Vyalov le pidió a Gus que se reuniera con él en el Club Náutico, mientras que Brian Hall propuso una reunión en la sede de Buffalo del sindicato. Cada uno quería celebrar el encuentro en su propio territorio, en un lugar donde se sintiera seguro y al frente de la situación, de modo que Gus reservó una sala de reuniones en el hotel Statler.

Lev Peshkov había atacado a los huelguistas acusándolos de prófugos, y el Advertiser se había hecho eco de sus diatribas publicándolas en portada, con el titular de «¿En qué bando están?». Cuando Gus vio el periódico se quedó consternado: unos comentarios tan agresivos solo conseguirían echar más leña al fuego. Sin embargo, a Lev le había salido el tiro por la culata, porque los periódicos de esa mañana informaban de una oleada de protestas por parte de los trabajadores en otras fábricas relacionadas con la industria bélica, indignados ante la propuesta de recibir salarios más bajos a cambio de su condición privilegiada por no ser llamados a filas, y furiosos porque los hubiesen llamado «prófugos», como si quisieran eludir sus responsabilidades. La torpeza de Lev alentó a Gus, pero sabía que su verdadero enemigo era Vyalov, y eso lo ponía muy nervioso.

Gus se llevó todos los periódicos consigo al Statler y los depositó en una mesa auxiliar en la sala de reuniones. En una posición destacada colocó un periodicucho popular con un titular que decía: «¿Y tú, Lev? ¿Te vas a alistar?».

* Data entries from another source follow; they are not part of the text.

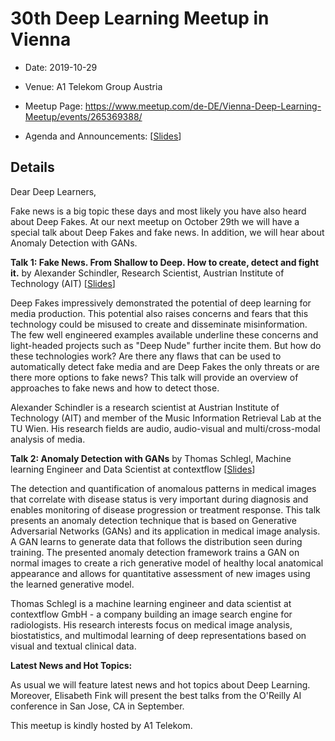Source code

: # 30th Deep Learning Meetup in Vienna

* Date: 2019-10-29
* Venue: A1 Telekom Group Austria
* Meetup Page: https://www.meetup.com/de-DE/Vienna-Deep-Learning-Meetup/events/265369388/

* Agenda and Announcements: [[Slides](<./slides/30th Deep Learning Meetup Intro - Announcements - Hot Topics.pdf>)]

## Details

Dear Deep Learners,

Fake news is a big topic these days and most  likely you have also heard about Deep Fakes. At our next meetup on  October 29th we will have a special talk about Deep Fakes and fake news.  In addition, we will hear about Anomaly Detection with GANs.


**Talk 1:
Fake News. From Shallow to Deep. How to create, detect and fight it.**
by Alexander Schindler, Research Scientist, Austrian Institute of Technology (AIT)
[[Slides](./slides/Fake_news_VDLM_2019_10_29.pdf)] 

Deep Fakes impressively demonstrated the potential of deep learning for  media production. This potential also raises concerns and fears that  this technology could be misused to create and disseminate  misinformation. The few well engineered examples available underline  these concerns and light-headed projects such as "Deep Nude" further  incite them. But how do these technologies work? Are there any flaws  that can be used to automatically detect fake media and are Deep Fakes  the only threats or are there more options to fake news? This talk will  provide an overview of approaches to fake news and how to detect those.

Alexander  Schindler is a research scientist at Austrian Institute of Technology  (AIT) and member of the Music Information Retrieval Lab at the TU Wien.  His research fields are audio, audio-visual and multi/cross-modal  analysis of media.


**Talk 2:
Anomaly Detection with GANs**
by Thomas Schlegl, Machine learning Engineer and Data Scientist at contextflow
[[Slides](./slides/VDLM_ThomasSchlegl_20191029.pdf)]

 The detection and quantification of anomalous patterns in medical images  that correlate with disease status is very important during diagnosis  and enables monitoring of disease progression or treatment response.  This talk presents an anomaly detection technique that is based on  Generative Adversarial Networks (GANs) and its application in medical  image analysis. A GAN learns to generate data that follows the  distribution seen during training. The presented anomaly detection  framework trains a GAN on normal images to create a rich generative  model of healthy local anatomical appearance and allows for quantitative  assessment of new images using the learned generative model.

Thomas  Schlegl is a machine learning engineer and data scientist at  contextflow GmbH - a company building an image search engine for  radiologists. His research interests focus on medical image analysis,  biostatistics, and multimodal learning of deep representations based on  visual and textual clinical data.  

**Latest News and Hot Topics:**

 As usual we will feature latest news and hot topics about Deep Learning.  Moreover, Elisabeth Fink will present the best talks from the O'Reilly  AI conference in San Jose, CA in September.

This meetup is kindly hosted by A1 Telekom.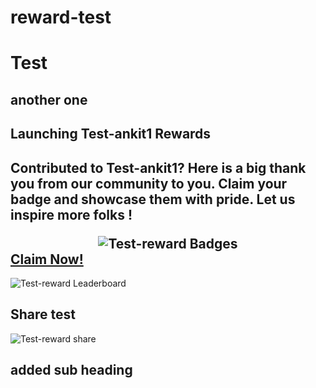 # reward-test
# Test
## another one

<div>
            <h2>
            Launching Test-ankit1 Rewards
            <h2>
            <p>
            Contributed to Test-ankit1? Here is a big thank you from our community to you.
            Claim your badge and showcase them with pride. Let us inspire more folks !
            </p>
            <div align='center'>
            <img src="https://beta.aviyel.com/assets/uploads/rewards/share/project/445/512/share.png" alt="Test-reward Badges" />
            </div>
            <div>
              <a href="https://beta.aviyel.com/projects/446/Test-ankit1">
                Claim Now!
              </a>
            </div>
          </div>
<div>
<img src="https://beta.aviyel.com/api/rewards/v1/reward/445/leaderboard.svg" alt="Test-reward Leaderboard" />         
</div>                  

## Share test
<div>
<img src="https://beta.aviyel.com/assets/uploads/rewards/share/user/1699/445/512/share.png" alt="Test-reward share" />
            
</div>
                        
## added sub heading
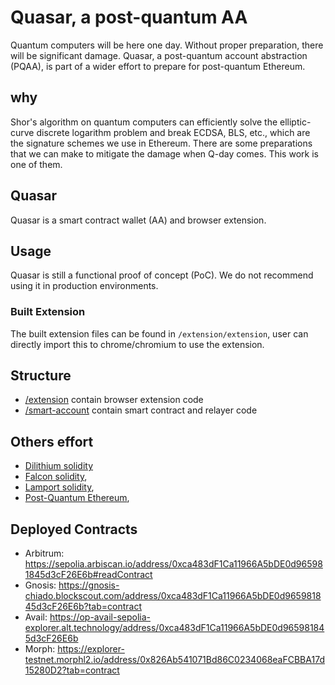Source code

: # Quasar, a post-quantum AA
Quantum computers will be here one day. Without proper preparation, there will be significant damage. Quasar, a post-quantum account abstraction (PQAA), is part of a wider effort to prepare for post-quantum Ethereum.

## why
Shor's algorithm on quantum computers can efficiently solve the elliptic-curve discrete logarithm problem and break ECDSA, BLS, etc., which are the signature schemes we use in Ethereum. There are some preparations that we can make to mitigate the damage when Q-day comes. This work is one of them.

## Quasar
Quasar is a smart contract wallet (AA) and browser extension.

## Usage
Quasar is still a functional proof of concept (PoC). We do not recommend using it in production environments.

### Built Extension
The built extension files can be found in `/extension/extension`, user can directly import this to chrome/chromium to use the extension.

## Structure
- [/extension](/extension/) contain browser extension code
- [/smart-account](/smart-account/) contain smart contract and relayer code

## Others effort
- [Dilithium solidity](https://github.com/Tetration-Lab/dilithium-solidity)
- [Falcon solidity](https://github.com/Tetration-Lab/falcon-solidity), 
- [Lamport solidity](https://github.com/Tetration-Lab/lamport-solidity), 
- [Post-Quantum Ethereum](https://github.com/Tetration-Lab/post-quantum-ethereum), 

## Deployed Contracts
- Arbitrum: https://sepolia.arbiscan.io/address/0xca483dF1Ca11966A5bDE0d965981845d3cF26E6b#readContract
- Gnosis: https://gnosis-chiado.blockscout.com/address/0xca483dF1Ca11966A5bDE0d965981845d3cF26E6b?tab=contract
- Avail: https://op-avail-sepolia-explorer.alt.technology/address/0xca483dF1Ca11966A5bDE0d965981845d3cF26E6b 
- Morph: https://explorer-testnet.morphl2.io/address/0x826Ab541071Bd86C0234068eaFCBBA17d15280D2?tab=contract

Gus le había pedido a Brian Hall que llegase allí un cuarto de hora antes que Vyalov, y el jefe sindical apareció puntual como un reloj. Gus reparó en que llevaba un traje elegante y sombrero de fieltro gris. Una buena táctica, porque era un error parecer inferior, aunque fuese el representante de los trabajadores. Hall era tan extraordinario, a su manera, como Vyalov.

Hall vio los periódicos y sonrió.

—El joven Lev ha cometido un error —dijo con satisfacción—. Se ha metido él solito en un buen lío.

—Manipular a la prensa es un juego peligroso —convino Gus. A continuación, fue directo al grano—: Sus hombres piden un aumento de un dólar al día.

—Solo son diez céntimos más de lo que cobraban mis hombres antes de que Vyalov comprara la fábrica, y…

—Eso da igual —lo interrumpió Gus, mostrando más audacia de la que sentía realmente—. Si le consigo cincuenta centavos, ¿lo aceptará?

Hall parecía tener sus reservas.

—Tendría que discutirlo con los hombres…

—No —dijo Gus—. Tiene que decidirlo ahora. —Esperaba que no se le notase el nerviosismo.

Hall empezó a dar rodeos.

—¿Lo ha aceptado Vyalov?

—Yo me encargo de Vyalov. Cincuenta centavos, lo toma o lo deja. —Gus venció el impulso de secarse el sudor de la frente.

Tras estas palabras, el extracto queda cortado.